[Dataset excerpts]
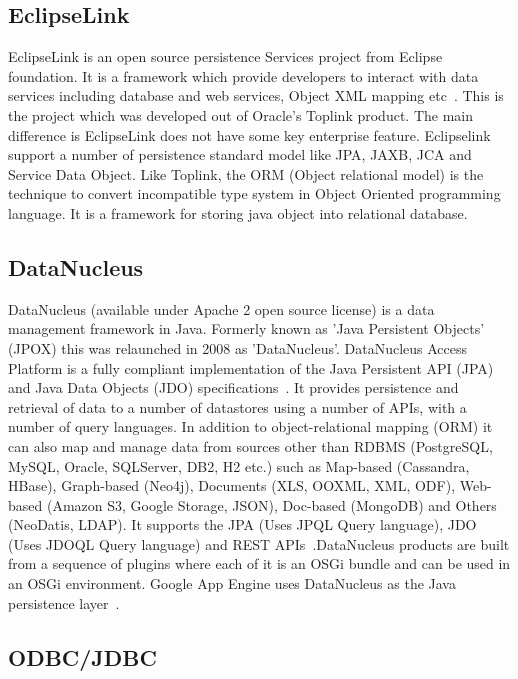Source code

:      \pv

\subsection{EclipseLink}

EclipseLink is an open source persistence Services project from
Eclipse foundation. It is a framework which provide developers to
interact with data services including database and web services,
Object XML mapping etc~\cite{www-eclipselink}. This is the project
which was developed out of Oracle's Toplink product. The main
difference is EclipseLink does not have some key enterprise
feature. Eclipselink support a number of persistence standard model
like JPA, JAXB, JCA and Service Data Object. Like Toplink, the ORM
(Object relational model) is the technique to convert incompatible
type system in Object Oriented programming language. It is a framework
for storing java object into relational database.

     \pv
     
\subsection{DataNucleus}

DataNucleus (available under Apache 2 open source license) is a data
management framework in Java. Formerly known as 'Java Persistent
Objects' (JPOX) this was relaunched in 2008 as
'DataNucleus'. DataNucleus Access Platform is a fully compliant
implementation of the Java Persistent API (JPA) and Java Data Objects
(JDO) specifications~\cite{www-DataNucleusWiki}. It provides
persistence and retrieval of data to a number of datastores using a
number of APIs, with a number of query languages. In addition to
object-relational mapping (ORM) it can also map and manage data from
sources other than RDBMS (PostgreSQL, MySQL, Oracle, SQLServer, DB2,
H2 etc.) such as Map-based (Cassandra, HBase), Graph-based (Neo4j),
Documents (XLS, OOXML, XML, ODF), Web-based (Amazon S3, Google
Storage, JSON), Doc-based (MongoDB) and Others (NeoDatis, LDAP). It
supports the JPA (Uses JPQL Query language), JDO (Uses JDOQL Query
language) and REST APIs~\cite{www-DataNucleus}.DataNucleus products
are built from a sequence of plugins where each of it is an OSGi
bundle and can be used in an OSGi environment. Google App Engine uses
DataNucleus as the Java persistence
layer~\cite{www-DataNucleusPerformance}.

     \pv
	   
\subsection{ODBC/JDBC}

What the task requires: All that is needed is an exact copy of the entries above, minus the pictures.

Task result:
Source code

:      \pv

\subsection{EclipseLink}

EclipseLink is an open source persistence Services project from
Eclipse foundation. It is a framework which provide developers to
interact with data services including database and web services,
Object XML mapping etc~\cite{www-eclipselink}. This is the project
which was developed out of Oracle's Toplink product. The main
difference is EclipseLink does not have some key enterprise
feature. Eclipselink support a number of persistence standard model
like JPA, JAXB, JCA and Service Data Object. Like Toplink, the ORM
(Object relational model) is the technique to convert incompatible
type system in Object Oriented programming language. It is a framework
for storing java object into relational database.

     \pv
     
\subsection{DataNucleus}

DataNucleus (available under Apache 2 open source license) is a data
management framework in Java. Formerly known as 'Java Persistent
Objects' (JPOX) this was relaunched in 2008 as
'DataNucleus'. DataNucleus Access Platform is a fully compliant
implementation of the Java Persistent API (JPA) and Java Data Objects
(JDO) specifications~\cite{www-DataNucleusWiki}. It provides
persistence and retrieval of data to a number of datastores using a
number of APIs, with a number of query languages. In addition to
object-relational mapping (ORM) it can also map and manage data from
sources other than RDBMS (PostgreSQL, MySQL, Oracle, SQLServer, DB2,
H2 etc.) such as Map-based (Cassandra, HBase), Graph-based (Neo4j),
Documents (XLS, OOXML, XML, ODF), Web-based (Amazon S3, Google
Storage, JSON), Doc-based (MongoDB) and Others (NeoDatis, LDAP). It
supports the JPA (Uses JPQL Query language), JDO (Uses JDOQL Query
language) and REST APIs~\cite{www-DataNucleus}.DataNucleus products
are built from a sequence of plugins where each of it is an OSGi
bundle and can be used in an OSGi environment. Google App Engine uses
DataNucleus as the Java persistence
layer~\cite{www-DataNucleusPerformance}.

     \pv
	   
\subsection{ODBC/JDBC}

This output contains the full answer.